Problem:
Filter the records below for the word "were". Keep each line that has it.

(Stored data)
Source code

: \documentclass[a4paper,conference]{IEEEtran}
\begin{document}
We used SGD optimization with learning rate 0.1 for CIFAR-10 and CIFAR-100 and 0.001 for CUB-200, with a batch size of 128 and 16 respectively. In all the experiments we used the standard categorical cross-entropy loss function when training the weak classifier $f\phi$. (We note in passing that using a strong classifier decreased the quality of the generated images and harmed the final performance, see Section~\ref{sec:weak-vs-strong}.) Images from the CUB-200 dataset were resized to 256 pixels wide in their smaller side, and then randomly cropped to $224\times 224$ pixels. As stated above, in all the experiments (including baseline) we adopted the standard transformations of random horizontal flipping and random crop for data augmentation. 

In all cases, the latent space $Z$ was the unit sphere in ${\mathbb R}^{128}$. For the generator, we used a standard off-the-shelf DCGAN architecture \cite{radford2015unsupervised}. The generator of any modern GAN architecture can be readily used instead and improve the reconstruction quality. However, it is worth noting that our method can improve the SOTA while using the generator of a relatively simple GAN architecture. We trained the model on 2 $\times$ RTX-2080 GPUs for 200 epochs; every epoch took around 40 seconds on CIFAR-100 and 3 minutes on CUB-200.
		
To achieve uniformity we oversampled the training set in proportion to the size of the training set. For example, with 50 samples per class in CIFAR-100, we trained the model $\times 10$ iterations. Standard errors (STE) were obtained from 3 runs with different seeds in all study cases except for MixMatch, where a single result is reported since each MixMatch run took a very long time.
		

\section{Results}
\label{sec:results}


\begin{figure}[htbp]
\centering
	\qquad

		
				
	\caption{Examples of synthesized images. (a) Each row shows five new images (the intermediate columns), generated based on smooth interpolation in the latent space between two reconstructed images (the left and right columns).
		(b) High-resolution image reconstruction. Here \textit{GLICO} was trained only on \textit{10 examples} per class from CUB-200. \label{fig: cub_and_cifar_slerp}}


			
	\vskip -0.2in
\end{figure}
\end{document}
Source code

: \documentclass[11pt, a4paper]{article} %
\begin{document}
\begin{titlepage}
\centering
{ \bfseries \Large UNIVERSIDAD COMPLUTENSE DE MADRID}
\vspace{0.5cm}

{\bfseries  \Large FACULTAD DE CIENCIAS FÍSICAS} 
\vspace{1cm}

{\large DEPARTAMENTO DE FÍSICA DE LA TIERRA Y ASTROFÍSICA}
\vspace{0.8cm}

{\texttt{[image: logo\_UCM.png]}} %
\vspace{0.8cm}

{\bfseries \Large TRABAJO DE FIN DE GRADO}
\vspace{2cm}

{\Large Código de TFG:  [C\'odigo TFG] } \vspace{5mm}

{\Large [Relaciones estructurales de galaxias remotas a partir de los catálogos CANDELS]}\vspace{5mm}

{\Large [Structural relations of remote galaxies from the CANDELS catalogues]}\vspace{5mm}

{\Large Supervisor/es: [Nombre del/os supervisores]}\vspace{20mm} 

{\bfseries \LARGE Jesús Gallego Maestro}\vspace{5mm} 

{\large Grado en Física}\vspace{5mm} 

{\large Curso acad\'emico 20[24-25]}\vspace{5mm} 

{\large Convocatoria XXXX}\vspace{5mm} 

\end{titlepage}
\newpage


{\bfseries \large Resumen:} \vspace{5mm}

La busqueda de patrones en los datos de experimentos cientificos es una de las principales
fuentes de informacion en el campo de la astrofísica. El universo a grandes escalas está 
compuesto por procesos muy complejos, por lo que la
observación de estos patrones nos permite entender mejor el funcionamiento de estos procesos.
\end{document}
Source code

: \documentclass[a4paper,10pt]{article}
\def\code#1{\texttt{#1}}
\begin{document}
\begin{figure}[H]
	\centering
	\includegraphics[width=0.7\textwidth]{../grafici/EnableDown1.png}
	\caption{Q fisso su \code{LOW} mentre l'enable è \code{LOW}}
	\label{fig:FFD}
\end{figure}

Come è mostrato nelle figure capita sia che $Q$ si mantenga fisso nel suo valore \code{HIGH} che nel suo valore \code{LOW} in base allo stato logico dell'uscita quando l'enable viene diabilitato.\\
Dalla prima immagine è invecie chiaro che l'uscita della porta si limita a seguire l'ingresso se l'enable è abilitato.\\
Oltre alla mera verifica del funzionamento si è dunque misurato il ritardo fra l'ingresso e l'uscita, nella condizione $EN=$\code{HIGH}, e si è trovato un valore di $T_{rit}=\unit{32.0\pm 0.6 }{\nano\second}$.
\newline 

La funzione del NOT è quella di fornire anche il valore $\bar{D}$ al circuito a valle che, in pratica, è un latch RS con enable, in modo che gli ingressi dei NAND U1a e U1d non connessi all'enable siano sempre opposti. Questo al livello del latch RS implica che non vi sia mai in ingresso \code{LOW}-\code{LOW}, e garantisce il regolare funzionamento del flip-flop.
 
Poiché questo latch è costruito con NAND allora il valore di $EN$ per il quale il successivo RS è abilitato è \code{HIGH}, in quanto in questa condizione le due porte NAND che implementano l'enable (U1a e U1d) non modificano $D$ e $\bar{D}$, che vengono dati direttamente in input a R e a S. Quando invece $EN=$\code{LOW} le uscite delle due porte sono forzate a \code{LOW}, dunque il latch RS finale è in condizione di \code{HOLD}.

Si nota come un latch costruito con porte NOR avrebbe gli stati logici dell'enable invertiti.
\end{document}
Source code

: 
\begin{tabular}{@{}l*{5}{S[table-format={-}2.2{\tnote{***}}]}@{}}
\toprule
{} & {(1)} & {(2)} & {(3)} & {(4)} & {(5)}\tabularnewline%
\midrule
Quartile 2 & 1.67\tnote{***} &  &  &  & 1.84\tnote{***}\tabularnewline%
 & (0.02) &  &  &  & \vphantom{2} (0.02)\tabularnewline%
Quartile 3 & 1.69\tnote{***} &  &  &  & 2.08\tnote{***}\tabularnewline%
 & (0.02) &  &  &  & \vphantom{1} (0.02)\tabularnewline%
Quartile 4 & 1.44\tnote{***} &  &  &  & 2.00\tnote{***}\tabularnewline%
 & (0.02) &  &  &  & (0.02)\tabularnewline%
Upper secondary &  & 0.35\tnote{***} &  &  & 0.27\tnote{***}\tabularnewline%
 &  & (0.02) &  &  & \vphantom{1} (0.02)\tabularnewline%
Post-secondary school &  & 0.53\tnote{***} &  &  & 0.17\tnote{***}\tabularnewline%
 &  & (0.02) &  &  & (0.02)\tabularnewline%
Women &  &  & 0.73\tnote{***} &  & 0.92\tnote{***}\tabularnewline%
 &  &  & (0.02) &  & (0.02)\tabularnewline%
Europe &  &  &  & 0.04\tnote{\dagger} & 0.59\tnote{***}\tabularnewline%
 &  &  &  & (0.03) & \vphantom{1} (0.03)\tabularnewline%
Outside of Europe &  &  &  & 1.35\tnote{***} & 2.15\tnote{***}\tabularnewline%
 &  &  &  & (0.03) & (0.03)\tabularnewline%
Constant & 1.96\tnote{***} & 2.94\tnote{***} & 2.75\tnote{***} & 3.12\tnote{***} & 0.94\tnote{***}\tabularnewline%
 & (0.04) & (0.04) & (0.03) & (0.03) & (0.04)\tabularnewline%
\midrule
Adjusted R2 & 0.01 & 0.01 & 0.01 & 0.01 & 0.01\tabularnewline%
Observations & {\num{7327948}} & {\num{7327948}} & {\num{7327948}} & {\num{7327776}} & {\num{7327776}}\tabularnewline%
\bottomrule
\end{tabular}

Output of the task:
We used SGD optimization with learning rate 0.1 for CIFAR-10 and CIFAR-100 and 0.001 for CUB-200, with a batch size of 128 and 16 respectively. In all the experiments we used the standard categorical cross-entropy loss function when training the weak classifier $f\phi$. (We note in passing that using a strong classifier decreased the quality of the generated images and harmed the final performance, see Section~\ref{sec:weak-vs-strong}.) Images from the CUB-200 dataset were resized to 256 pixels wide in their smaller side, and then randomly cropped to $224\times 224$ pixels. As stated above, in all the experiments (including baseline) we adopted the standard transformations of random horizontal flipping and random crop for data augmentation. 
To achieve uniformity we oversampled the training set in proportion to the size of the training set. For example, with 50 samples per class in CIFAR-100, we trained the model $\times 10$ iterations. Standard errors (STE) were obtained from 3 runs with different seeds in all study cases except for MixMatch, where a single result is reported since each MixMatch run took a very long time.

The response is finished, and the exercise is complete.